Exercise requirements:
Lines containing the word "length" are the ones to copy from the records below.

*** Opening of Data in this exercise ***

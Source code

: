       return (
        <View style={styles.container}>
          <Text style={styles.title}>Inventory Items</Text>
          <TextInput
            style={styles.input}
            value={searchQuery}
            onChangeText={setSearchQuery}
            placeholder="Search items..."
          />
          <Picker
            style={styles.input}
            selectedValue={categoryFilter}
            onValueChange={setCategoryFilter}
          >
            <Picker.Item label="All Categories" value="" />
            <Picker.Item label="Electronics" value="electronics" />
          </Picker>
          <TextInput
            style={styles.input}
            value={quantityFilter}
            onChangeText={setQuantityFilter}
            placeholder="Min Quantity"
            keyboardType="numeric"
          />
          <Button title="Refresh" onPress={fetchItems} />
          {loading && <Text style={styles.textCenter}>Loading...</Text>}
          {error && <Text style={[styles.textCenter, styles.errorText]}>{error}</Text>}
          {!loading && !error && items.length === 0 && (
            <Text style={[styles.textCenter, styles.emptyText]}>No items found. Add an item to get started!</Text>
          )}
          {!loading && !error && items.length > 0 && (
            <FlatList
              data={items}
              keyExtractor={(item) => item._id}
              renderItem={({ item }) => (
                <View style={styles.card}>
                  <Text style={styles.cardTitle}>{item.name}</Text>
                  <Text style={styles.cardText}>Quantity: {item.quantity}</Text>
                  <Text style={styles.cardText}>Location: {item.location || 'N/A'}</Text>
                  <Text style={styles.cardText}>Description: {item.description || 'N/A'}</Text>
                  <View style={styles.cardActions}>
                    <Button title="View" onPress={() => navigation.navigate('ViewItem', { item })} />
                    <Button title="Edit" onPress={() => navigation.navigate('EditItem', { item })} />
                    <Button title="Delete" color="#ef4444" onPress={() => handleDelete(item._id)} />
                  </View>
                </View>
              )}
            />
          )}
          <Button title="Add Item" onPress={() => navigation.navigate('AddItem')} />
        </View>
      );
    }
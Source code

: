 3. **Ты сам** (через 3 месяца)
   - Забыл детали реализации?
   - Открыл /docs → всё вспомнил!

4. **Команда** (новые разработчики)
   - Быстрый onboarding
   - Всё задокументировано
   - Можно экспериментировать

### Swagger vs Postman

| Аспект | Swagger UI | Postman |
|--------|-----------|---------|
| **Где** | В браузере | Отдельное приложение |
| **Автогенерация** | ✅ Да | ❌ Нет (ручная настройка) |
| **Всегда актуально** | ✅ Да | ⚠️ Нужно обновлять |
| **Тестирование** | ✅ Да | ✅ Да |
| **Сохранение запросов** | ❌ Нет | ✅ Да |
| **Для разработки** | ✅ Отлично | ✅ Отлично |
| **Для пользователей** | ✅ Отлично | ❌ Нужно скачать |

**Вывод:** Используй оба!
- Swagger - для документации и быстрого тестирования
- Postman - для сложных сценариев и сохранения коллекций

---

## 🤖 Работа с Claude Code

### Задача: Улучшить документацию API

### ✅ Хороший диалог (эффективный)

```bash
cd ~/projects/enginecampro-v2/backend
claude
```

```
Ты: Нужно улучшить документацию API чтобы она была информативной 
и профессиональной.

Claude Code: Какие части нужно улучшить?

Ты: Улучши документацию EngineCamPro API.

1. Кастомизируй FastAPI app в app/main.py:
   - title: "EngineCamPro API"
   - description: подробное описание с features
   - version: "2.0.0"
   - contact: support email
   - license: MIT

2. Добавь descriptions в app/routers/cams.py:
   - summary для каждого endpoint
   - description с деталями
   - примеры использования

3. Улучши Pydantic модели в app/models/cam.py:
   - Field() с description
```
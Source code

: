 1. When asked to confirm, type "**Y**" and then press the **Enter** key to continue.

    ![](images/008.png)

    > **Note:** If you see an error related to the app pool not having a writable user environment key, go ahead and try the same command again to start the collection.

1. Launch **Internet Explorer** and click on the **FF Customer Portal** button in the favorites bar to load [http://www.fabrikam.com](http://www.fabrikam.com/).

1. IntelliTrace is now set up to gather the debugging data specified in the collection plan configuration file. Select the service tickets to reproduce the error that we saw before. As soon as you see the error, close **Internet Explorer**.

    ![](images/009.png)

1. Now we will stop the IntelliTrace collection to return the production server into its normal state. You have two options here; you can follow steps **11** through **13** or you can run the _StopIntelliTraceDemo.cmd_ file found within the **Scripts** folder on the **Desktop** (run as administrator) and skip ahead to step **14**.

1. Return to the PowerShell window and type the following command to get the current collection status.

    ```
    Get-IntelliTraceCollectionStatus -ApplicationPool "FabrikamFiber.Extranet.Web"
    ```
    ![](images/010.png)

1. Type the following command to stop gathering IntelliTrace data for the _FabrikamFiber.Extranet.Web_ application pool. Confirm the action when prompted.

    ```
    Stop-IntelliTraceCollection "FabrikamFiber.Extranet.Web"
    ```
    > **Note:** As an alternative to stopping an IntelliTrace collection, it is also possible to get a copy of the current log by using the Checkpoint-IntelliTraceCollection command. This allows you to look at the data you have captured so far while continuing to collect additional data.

*** Close of Data in this exercise ***

Worked solution:
          {!loading && !error && items.length === 0 && (
          {!loading && !error && items.length > 0 && (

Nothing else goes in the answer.